Pew Research Center has been tracking religious restrictions and hostilities around the world since 2007. Our new report found that a third of the 198 countries and territories studied in 2012 had a high or very high level of social hostilities involving religion, the highest share in the six years of the study. These hostilities – defined in the study as acts of religious hostility by private individuals, organizations or groups in society – increased in every major region of the world except the Americas. Here are some top findings:
- The number of countries with religion-related terrorist violence has doubled over the past six years. In 2012, religion-related terrorist violence took place in one-in-five countries (20%), up from 9% in 2007. In March 2012, for instance, a rabbi and three children were killed by an Islamist extremist at a Jewish school in Toulouse, France.

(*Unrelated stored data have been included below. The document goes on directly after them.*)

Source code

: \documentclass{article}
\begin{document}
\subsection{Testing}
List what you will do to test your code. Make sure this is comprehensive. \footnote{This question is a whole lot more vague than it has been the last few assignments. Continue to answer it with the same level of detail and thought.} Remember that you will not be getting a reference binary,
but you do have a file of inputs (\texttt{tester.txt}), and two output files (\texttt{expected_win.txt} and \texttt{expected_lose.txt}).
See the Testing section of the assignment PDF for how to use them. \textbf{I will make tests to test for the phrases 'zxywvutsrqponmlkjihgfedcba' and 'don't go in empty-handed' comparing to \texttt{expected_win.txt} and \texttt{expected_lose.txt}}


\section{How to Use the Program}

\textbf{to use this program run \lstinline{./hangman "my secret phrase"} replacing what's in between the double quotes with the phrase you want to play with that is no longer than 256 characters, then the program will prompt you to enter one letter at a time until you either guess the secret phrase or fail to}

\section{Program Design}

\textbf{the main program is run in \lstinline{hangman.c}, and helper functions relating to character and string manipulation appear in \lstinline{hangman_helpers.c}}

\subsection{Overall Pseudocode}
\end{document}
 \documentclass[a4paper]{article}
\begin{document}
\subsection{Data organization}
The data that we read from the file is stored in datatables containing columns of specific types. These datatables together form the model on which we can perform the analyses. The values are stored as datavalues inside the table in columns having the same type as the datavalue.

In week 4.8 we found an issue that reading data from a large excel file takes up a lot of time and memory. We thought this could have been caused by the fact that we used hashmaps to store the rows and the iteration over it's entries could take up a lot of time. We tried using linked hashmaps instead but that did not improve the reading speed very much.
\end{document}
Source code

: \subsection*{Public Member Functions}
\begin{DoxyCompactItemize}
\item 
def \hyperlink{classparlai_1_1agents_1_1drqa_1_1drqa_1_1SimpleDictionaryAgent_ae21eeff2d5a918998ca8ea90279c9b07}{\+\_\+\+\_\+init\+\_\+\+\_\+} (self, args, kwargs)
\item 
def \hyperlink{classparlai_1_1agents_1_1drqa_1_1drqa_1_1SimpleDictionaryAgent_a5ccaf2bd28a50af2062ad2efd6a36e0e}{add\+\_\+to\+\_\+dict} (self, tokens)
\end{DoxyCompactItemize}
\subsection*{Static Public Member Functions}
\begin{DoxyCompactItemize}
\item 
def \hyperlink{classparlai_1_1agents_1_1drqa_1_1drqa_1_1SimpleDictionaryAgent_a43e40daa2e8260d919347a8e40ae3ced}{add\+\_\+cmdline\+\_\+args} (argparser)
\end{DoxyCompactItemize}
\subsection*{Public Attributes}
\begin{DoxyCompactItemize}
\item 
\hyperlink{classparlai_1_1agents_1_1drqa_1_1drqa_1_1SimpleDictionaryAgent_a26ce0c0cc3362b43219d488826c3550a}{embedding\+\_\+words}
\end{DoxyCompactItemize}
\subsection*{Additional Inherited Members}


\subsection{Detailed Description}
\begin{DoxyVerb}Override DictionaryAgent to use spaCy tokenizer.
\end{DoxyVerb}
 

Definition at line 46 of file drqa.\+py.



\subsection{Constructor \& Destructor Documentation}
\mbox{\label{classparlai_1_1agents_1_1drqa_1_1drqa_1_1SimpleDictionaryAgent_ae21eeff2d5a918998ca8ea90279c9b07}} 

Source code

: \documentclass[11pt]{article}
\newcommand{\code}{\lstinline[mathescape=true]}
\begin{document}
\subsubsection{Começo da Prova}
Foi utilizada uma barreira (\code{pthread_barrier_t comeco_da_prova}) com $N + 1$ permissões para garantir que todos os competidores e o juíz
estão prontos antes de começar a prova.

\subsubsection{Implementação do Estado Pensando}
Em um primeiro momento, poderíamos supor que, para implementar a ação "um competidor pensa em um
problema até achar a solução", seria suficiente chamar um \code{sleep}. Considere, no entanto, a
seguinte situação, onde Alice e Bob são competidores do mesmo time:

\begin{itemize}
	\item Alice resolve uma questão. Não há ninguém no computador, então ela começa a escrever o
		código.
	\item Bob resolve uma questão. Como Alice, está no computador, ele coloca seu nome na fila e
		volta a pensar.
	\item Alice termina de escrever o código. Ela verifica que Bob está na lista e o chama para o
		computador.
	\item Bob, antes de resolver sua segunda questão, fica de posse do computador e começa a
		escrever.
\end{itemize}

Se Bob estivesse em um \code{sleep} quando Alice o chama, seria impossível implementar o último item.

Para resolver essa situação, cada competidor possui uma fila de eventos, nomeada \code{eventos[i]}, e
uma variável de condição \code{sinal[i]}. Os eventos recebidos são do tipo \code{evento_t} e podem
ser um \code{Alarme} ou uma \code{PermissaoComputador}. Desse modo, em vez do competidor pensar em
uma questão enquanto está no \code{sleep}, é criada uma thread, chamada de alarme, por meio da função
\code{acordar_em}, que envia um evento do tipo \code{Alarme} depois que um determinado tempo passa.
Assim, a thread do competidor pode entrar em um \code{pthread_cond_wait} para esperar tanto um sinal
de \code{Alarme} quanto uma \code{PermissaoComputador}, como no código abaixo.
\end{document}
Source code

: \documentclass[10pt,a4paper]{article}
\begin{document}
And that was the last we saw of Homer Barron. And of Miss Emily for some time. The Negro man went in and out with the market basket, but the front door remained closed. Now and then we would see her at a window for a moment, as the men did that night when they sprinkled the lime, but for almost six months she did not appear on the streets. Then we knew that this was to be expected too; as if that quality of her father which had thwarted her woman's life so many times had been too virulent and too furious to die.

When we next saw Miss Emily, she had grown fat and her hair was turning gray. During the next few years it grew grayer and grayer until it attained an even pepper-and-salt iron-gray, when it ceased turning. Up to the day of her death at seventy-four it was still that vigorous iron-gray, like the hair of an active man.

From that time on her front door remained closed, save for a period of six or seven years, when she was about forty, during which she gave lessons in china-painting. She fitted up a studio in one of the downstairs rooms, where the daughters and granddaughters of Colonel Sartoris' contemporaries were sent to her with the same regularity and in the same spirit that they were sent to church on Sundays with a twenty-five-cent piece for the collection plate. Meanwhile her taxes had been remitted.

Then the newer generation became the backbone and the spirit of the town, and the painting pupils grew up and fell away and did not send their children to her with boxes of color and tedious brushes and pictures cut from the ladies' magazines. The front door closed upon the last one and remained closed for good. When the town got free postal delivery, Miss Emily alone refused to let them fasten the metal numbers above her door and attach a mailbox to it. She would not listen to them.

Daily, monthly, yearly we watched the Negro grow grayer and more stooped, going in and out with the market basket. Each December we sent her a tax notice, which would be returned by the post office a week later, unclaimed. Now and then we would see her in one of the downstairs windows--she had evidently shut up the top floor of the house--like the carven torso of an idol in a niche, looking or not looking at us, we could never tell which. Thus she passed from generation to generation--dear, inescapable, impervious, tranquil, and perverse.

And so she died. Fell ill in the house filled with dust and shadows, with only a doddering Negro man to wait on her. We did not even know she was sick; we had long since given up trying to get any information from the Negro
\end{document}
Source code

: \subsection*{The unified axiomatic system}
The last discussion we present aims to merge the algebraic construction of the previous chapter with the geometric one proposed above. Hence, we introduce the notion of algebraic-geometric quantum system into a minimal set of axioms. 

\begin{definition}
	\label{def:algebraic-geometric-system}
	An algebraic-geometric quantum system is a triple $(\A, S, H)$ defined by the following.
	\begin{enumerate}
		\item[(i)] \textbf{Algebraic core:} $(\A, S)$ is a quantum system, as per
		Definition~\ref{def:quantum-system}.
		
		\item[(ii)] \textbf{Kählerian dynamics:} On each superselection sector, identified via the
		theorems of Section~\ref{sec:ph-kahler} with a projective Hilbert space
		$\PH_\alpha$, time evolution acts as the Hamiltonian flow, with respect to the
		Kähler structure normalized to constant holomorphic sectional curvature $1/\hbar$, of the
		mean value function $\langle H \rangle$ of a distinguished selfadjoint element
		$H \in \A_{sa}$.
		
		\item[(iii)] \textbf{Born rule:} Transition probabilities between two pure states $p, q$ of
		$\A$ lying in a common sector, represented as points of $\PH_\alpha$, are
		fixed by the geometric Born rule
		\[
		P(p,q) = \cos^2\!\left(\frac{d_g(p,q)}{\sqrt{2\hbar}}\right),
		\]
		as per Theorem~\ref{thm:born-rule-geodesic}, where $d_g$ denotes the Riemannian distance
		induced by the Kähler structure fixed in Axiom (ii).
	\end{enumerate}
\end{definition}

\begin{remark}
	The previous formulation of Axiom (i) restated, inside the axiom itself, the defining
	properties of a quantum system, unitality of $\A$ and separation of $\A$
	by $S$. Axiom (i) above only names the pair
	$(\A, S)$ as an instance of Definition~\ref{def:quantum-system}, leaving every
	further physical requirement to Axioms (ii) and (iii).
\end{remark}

- Women were harassed because of religious dress in nearly a third of countries in 2012 (32%), up from a quarter in 2011 (25%) and less than one-in-ten (7%) in 2007. In Moldova, for instance, two men attacked a Muslim woman in the capital city of Chisinau, calling her a “terrorist” and tearing her headscarf. In 2012, 54 of the 198 countries in the study (27%) had governments that regulate the wearing of religious symbols or attire. This is almost unchanged from the previous year (53 countries, 27%) and significantly higher than in 2007 (21 countries, 11%). While there may not be a direct causal connection between government regulations and social hostilities involving religious attire, our data show that harassment of women over religious dress occurs more often in countries where the wearing of religious symbols or attire is regulated by any level of government.